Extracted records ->
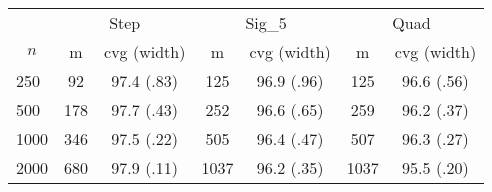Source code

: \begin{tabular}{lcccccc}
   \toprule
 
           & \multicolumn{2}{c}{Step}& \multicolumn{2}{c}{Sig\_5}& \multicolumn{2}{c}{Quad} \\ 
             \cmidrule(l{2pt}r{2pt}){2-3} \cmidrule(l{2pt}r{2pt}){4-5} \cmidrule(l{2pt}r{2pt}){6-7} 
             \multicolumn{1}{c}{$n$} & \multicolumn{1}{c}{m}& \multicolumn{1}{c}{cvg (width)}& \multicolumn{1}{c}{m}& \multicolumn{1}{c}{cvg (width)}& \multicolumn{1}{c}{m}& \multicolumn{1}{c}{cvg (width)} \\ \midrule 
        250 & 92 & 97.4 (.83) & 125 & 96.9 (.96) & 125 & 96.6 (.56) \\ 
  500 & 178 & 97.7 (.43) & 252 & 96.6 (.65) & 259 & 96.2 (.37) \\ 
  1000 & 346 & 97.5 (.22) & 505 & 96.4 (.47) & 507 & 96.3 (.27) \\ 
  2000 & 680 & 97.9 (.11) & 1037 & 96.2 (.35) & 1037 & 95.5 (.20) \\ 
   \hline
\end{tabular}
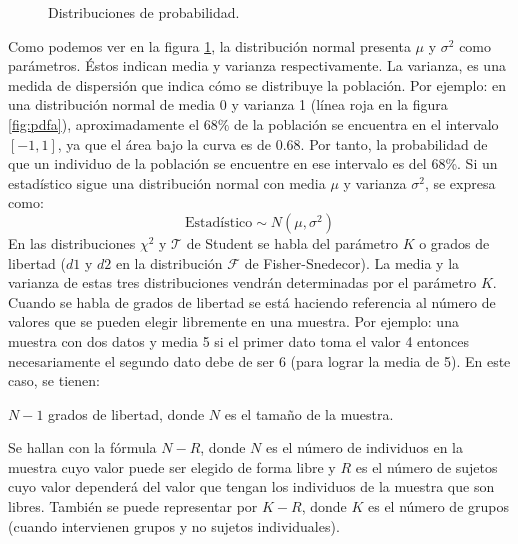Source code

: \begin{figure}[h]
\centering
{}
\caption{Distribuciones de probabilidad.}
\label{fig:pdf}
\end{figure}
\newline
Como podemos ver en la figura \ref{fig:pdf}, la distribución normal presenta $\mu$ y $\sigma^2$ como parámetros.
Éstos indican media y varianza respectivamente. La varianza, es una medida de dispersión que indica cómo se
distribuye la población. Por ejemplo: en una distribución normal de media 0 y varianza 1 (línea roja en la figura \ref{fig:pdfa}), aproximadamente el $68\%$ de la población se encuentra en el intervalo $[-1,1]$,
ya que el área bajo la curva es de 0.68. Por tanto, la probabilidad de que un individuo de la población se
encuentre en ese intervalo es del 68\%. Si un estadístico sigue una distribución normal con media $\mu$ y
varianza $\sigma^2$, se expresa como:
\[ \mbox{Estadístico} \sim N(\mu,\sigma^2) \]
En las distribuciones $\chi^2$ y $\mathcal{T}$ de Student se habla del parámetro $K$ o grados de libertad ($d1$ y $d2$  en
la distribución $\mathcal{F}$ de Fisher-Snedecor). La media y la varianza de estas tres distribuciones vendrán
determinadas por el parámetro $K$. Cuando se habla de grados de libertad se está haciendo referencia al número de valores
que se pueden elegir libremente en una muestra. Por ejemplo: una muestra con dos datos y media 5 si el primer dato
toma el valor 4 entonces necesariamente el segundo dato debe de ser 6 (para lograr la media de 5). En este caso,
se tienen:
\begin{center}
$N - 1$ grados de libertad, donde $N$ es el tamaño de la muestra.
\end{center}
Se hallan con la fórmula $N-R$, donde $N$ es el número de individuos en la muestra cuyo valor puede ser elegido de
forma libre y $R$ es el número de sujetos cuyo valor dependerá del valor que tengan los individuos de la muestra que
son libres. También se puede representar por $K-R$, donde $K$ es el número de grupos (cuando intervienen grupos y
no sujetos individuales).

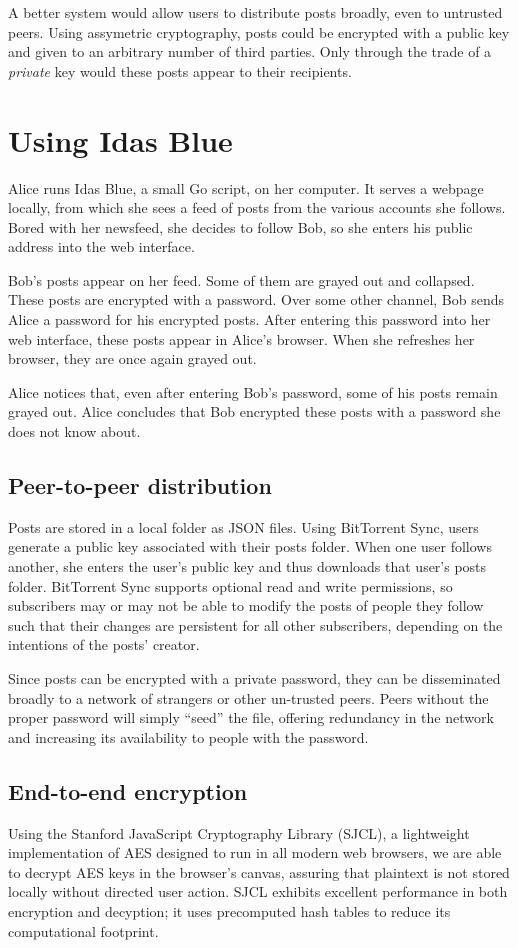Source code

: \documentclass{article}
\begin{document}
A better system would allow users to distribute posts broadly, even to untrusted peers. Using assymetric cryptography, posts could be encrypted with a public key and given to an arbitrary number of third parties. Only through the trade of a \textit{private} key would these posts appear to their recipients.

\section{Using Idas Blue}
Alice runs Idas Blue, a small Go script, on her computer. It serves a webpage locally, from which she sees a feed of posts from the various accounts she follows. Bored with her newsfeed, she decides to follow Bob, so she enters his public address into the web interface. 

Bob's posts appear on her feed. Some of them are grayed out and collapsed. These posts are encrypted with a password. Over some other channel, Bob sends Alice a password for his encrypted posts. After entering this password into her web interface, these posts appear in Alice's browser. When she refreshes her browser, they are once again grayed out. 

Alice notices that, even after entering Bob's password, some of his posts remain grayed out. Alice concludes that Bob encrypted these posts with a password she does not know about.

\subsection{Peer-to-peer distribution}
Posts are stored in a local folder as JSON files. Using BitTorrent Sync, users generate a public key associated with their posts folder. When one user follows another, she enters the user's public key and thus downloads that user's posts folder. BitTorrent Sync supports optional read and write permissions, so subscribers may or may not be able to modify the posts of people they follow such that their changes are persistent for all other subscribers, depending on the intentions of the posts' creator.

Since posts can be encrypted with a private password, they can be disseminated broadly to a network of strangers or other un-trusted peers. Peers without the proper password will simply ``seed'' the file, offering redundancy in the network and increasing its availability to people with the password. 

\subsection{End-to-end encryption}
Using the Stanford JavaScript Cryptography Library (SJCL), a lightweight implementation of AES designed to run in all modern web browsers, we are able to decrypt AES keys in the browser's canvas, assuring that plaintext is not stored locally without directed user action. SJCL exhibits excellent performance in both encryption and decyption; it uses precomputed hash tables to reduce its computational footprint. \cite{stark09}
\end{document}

Your task -> What the answer needs is every record above, exactly as written, and no pictures.

Task response ->
Source code

: \begin{tabular}{lcccccc}
   \toprule
 
           & \multicolumn{2}{c}{Step}& \multicolumn{2}{c}{Sig\_5}& \multicolumn{2}{c}{Quad} \\ 
             \cmidrule(l{2pt}r{2pt}){2-3} \cmidrule(l{2pt}r{2pt}){4-5} \cmidrule(l{2pt}r{2pt}){6-7} 
             \multicolumn{1}{c}{$n$} & \multicolumn{1}{c}{m}& \multicolumn{1}{c}{cvg (width)}& \multicolumn{1}{c}{m}& \multicolumn{1}{c}{cvg (width)}& \multicolumn{1}{c}{m}& \multicolumn{1}{c}{cvg (width)} \\ \midrule 
        250 & 92 & 97.4 (.83) & 125 & 96.9 (.96) & 125 & 96.6 (.56) \\ 
  500 & 178 & 97.7 (.43) & 252 & 96.6 (.65) & 259 & 96.2 (.37) \\ 
  1000 & 346 & 97.5 (.22) & 505 & 96.4 (.47) & 507 & 96.3 (.27) \\ 
  2000 & 680 & 97.9 (.11) & 1037 & 96.2 (.35) & 1037 & 95.5 (.20) \\ 
   \hline
\end{tabular}
Source code

: \begin{figure}[h]
\centering
{}
\caption{Distribuciones de probabilidad.}
\label{fig:pdf}
\end{figure}
\newline
Como podemos ver en la figura \ref{fig:pdf}, la distribución normal presenta $\mu$ y $\sigma^2$ como parámetros.
Éstos indican media y varianza respectivamente. La varianza, es una medida de dispersión que indica cómo se
distribuye la población. Por ejemplo: en una distribución normal de media 0 y varianza 1 (línea roja en la figura \ref{fig:pdfa}), aproximadamente el $68\%$ de la población se encuentra en el intervalo $[-1,1]$,
ya que el área bajo la curva es de 0.68. Por tanto, la probabilidad de que un individuo de la población se
encuentre en ese intervalo es del 68\%. Si un estadístico sigue una distribución normal con media $\mu$ y
varianza $\sigma^2$, se expresa como:
\[ \mbox{Estadístico} \sim N(\mu,\sigma^2) \]
En las distribuciones $\chi^2$ y $\mathcal{T}$ de Student se habla del parámetro $K$ o grados de libertad ($d1$ y $d2$  en
la distribución $\mathcal{F}$ de Fisher-Snedecor). La media y la varianza de estas tres distribuciones vendrán
determinadas por el parámetro $K$. Cuando se habla de grados de libertad se está haciendo referencia al número de valores
que se pueden elegir libremente en una muestra. Por ejemplo: una muestra con dos datos y media 5 si el primer dato
toma el valor 4 entonces necesariamente el segundo dato debe de ser 6 (para lograr la media de 5). En este caso,
se tienen:
\begin{center}
$N - 1$ grados de libertad, donde $N$ es el tamaño de la muestra.
\end{center}
Se hallan con la fórmula $N-R$, donde $N$ es el número de individuos en la muestra cuyo valor puede ser elegido de
forma libre y $R$ es el número de sujetos cuyo valor dependerá del valor que tengan los individuos de la muestra que
son libres. También se puede representar por $K-R$, donde $K$ es el número de grupos (cuando intervienen grupos y
no sujetos individuales).

Source code

: \documentclass{article}
\begin{document}
A better system would allow users to distribute posts broadly, even to untrusted peers. Using assymetric cryptography, posts could be encrypted with a public key and given to an arbitrary number of third parties. Only through the trade of a \textit{private} key would these posts appear to their recipients.

\section{Using Idas Blue}
Alice runs Idas Blue, a small Go script, on her computer. It serves a webpage locally, from which she sees a feed of posts from the various accounts she follows. Bored with her newsfeed, she decides to follow Bob, so she enters his public address into the web interface. 

Bob's posts appear on her feed. Some of them are grayed out and collapsed. These posts are encrypted with a password. Over some other channel, Bob sends Alice a password for his encrypted posts. After entering this password into her web interface, these posts appear in Alice's browser. When she refreshes her browser, they are once again grayed out. 

Alice notices that, even after entering Bob's password, some of his posts remain grayed out. Alice concludes that Bob encrypted these posts with a password she does not know about.

\subsection{Peer-to-peer distribution}
Posts are stored in a local folder as JSON files. Using BitTorrent Sync, users generate a public key associated with their posts folder. When one user follows another, she enters the user's public key and thus downloads that user's posts folder. BitTorrent Sync supports optional read and write permissions, so subscribers may or may not be able to modify the posts of people they follow such that their changes are persistent for all other subscribers, depending on the intentions of the posts' creator.

Since posts can be encrypted with a private password, they can be disseminated broadly to a network of strangers or other un-trusted peers. Peers without the proper password will simply ``seed'' the file, offering redundancy in the network and increasing its availability to people with the password. 

\subsection{End-to-end encryption}
Using the Stanford JavaScript Cryptography Library (SJCL), a lightweight implementation of AES designed to run in all modern web browsers, we are able to decrypt AES keys in the browser's canvas, assuring that plaintext is not stored locally without directed user action. SJCL exhibits excellent performance in both encryption and decyption; it uses precomputed hash tables to reduce its computational footprint. \cite{stark09}
\end{document}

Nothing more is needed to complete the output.